- Data provided -
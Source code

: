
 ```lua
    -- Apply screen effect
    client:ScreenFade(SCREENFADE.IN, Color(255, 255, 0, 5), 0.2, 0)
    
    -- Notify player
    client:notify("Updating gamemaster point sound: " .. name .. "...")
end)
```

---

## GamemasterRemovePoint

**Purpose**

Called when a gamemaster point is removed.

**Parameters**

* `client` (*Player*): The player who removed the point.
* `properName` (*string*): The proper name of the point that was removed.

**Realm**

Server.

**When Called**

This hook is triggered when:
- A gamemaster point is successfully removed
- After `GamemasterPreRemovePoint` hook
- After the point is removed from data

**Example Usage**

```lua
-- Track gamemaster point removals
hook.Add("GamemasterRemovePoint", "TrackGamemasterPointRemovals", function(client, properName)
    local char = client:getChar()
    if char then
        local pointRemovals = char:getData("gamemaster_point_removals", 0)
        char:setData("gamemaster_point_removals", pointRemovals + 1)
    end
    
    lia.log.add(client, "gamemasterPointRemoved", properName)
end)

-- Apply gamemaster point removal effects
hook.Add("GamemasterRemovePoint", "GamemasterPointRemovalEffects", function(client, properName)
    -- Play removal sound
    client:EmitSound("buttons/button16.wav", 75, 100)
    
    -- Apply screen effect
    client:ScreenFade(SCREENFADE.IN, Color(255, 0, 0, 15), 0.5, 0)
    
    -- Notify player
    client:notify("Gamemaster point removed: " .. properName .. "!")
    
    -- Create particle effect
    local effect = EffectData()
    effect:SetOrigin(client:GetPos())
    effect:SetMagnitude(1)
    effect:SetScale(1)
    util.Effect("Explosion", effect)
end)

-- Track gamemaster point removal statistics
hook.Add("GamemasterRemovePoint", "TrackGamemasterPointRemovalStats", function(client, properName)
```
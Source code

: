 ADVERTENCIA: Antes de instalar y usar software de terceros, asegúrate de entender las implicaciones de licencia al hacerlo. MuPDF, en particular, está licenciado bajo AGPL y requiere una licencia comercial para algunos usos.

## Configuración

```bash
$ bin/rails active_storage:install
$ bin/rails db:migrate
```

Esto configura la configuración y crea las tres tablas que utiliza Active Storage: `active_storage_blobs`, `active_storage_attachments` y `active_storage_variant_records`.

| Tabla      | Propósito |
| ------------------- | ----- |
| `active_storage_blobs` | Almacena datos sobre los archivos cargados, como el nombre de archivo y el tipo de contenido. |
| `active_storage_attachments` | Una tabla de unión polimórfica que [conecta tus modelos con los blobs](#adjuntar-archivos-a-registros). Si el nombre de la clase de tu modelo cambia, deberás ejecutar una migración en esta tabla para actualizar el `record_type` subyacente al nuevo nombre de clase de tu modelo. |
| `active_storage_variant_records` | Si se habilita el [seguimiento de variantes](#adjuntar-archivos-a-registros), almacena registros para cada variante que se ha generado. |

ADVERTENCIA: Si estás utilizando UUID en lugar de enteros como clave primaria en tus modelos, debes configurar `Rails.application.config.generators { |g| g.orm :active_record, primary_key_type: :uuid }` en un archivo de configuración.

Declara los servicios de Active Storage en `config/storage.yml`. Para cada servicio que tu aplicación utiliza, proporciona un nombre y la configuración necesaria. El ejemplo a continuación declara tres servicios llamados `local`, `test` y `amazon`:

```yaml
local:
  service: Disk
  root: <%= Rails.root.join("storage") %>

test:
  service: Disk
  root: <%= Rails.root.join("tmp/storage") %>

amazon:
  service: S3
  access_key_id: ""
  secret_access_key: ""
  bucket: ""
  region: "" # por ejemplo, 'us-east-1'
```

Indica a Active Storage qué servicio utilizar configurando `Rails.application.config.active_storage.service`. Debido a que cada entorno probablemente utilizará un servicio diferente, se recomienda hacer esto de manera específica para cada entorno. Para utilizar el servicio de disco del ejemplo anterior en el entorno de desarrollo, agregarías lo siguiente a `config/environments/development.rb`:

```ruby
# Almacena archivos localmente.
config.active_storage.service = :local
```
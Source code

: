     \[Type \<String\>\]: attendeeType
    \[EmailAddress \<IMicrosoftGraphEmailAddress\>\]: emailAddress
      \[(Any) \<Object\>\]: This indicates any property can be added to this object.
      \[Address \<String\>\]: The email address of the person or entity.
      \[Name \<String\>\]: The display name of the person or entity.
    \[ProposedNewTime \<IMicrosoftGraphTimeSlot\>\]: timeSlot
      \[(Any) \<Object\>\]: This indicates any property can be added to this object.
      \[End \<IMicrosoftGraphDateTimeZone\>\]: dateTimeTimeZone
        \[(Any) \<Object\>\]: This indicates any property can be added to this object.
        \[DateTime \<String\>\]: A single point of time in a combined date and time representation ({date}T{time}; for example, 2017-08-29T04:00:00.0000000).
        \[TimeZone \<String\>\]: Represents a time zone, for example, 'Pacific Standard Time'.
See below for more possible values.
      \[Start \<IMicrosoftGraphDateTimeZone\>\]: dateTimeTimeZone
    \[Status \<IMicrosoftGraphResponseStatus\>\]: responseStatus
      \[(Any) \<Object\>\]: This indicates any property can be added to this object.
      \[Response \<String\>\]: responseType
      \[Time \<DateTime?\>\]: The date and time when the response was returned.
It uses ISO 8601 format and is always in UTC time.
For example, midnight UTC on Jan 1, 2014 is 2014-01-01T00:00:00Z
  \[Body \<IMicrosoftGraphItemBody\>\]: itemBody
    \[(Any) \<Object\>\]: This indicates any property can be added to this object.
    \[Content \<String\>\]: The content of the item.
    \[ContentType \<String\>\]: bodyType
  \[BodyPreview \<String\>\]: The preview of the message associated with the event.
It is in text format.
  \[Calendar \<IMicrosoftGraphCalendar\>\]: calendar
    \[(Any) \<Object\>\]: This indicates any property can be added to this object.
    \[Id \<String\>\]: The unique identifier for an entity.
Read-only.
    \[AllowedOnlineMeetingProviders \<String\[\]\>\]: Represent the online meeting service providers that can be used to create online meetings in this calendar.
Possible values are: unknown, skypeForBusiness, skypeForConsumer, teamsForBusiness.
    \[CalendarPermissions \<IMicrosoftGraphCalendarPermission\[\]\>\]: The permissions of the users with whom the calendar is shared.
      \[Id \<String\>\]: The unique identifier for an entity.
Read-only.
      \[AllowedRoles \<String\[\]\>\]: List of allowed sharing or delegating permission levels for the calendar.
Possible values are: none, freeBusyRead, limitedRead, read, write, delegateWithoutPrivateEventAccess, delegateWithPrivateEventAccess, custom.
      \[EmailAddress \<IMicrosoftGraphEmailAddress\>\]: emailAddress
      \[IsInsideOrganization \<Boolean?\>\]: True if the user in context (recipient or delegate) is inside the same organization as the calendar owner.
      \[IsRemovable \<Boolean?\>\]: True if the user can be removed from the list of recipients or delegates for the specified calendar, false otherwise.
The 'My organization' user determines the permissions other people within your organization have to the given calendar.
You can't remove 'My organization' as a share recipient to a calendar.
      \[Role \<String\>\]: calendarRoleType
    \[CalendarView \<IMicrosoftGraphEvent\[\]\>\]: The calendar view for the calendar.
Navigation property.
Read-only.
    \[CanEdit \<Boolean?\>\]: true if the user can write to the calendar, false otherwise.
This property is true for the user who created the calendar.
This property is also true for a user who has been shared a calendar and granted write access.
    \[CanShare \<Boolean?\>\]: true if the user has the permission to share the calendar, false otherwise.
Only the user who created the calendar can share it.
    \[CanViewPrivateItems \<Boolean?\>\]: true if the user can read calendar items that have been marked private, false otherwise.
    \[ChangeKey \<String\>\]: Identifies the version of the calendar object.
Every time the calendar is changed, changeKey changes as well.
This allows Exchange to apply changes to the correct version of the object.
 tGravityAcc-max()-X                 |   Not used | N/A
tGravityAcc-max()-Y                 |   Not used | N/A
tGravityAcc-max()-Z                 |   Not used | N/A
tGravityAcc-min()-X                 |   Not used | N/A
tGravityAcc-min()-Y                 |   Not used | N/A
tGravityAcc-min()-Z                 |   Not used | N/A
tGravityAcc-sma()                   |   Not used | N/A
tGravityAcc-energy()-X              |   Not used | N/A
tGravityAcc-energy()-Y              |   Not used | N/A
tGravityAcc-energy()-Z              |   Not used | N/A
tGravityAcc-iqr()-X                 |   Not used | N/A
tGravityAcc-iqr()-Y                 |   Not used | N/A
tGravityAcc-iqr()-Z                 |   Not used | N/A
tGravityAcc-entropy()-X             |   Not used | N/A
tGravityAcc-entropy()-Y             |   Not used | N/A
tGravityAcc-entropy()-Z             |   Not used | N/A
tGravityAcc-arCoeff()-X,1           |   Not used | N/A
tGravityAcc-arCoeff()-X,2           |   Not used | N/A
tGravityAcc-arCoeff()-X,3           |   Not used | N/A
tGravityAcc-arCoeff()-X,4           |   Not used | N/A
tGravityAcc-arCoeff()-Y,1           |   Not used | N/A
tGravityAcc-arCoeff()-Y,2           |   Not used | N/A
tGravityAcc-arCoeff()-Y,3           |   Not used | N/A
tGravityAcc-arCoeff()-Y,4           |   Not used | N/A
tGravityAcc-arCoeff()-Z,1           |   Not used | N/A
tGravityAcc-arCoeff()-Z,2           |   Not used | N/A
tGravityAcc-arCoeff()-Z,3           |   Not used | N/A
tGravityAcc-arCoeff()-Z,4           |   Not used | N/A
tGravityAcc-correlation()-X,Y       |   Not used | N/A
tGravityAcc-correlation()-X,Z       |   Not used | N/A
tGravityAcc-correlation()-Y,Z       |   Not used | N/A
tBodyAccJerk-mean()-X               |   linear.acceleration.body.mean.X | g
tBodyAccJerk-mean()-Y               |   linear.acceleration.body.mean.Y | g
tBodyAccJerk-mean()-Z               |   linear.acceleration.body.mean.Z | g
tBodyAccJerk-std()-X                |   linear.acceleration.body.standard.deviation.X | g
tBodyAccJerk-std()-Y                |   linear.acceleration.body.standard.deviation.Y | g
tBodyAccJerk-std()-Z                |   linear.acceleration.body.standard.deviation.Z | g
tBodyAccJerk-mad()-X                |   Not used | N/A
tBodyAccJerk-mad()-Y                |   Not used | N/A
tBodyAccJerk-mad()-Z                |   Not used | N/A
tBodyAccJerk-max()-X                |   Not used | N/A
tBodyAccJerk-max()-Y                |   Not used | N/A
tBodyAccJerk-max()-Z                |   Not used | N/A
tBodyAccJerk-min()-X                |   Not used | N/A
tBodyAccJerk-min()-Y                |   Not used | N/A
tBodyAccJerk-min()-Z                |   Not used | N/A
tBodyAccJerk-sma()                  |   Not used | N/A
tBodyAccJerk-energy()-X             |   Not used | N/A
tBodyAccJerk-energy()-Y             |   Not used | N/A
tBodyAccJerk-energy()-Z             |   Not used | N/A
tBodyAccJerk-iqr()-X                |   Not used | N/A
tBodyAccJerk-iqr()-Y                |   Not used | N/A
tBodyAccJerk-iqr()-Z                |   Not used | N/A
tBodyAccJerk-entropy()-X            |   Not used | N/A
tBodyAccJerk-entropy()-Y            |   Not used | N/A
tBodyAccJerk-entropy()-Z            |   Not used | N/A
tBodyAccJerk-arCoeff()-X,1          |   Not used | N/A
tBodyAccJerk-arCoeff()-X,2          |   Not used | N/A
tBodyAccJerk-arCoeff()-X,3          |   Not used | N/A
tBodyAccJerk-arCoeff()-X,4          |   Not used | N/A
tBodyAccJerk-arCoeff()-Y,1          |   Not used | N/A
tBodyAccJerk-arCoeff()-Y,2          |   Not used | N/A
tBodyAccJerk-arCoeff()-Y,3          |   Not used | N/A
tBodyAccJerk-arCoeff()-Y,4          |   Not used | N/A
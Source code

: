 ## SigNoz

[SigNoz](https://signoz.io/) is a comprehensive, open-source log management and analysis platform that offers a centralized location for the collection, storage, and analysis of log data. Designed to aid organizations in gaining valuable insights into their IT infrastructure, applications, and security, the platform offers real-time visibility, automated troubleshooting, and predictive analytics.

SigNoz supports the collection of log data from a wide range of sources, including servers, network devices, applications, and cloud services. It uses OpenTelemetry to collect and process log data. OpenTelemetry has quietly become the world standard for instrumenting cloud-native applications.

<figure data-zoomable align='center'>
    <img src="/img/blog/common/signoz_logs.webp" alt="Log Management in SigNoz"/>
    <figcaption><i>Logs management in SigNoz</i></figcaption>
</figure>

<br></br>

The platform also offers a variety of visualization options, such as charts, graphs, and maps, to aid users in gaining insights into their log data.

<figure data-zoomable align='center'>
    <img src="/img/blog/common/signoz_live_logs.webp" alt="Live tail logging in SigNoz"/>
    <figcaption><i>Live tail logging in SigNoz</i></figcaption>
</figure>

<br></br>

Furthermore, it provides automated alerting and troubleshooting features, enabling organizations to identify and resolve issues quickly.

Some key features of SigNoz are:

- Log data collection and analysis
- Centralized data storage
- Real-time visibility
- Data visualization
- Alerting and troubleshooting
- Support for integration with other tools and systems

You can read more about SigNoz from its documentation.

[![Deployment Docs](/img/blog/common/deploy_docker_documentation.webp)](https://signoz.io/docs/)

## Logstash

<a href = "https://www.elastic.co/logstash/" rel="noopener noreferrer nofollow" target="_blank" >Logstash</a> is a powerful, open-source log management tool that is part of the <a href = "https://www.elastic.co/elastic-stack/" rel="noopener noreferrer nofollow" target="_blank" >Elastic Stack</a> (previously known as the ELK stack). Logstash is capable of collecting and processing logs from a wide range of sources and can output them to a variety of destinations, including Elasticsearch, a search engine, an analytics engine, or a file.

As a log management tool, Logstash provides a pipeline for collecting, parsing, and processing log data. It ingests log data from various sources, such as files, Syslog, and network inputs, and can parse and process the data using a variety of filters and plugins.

- Task prompt -
When the word "Color" appears in a line of the listing, copy that line.

- Solution -
    client:ScreenFade(SCREENFADE.IN, Color(255, 255, 0, 5), 0.2, 0)
    client:ScreenFade(SCREENFADE.IN, Color(255, 0, 0, 15), 0.5, 0)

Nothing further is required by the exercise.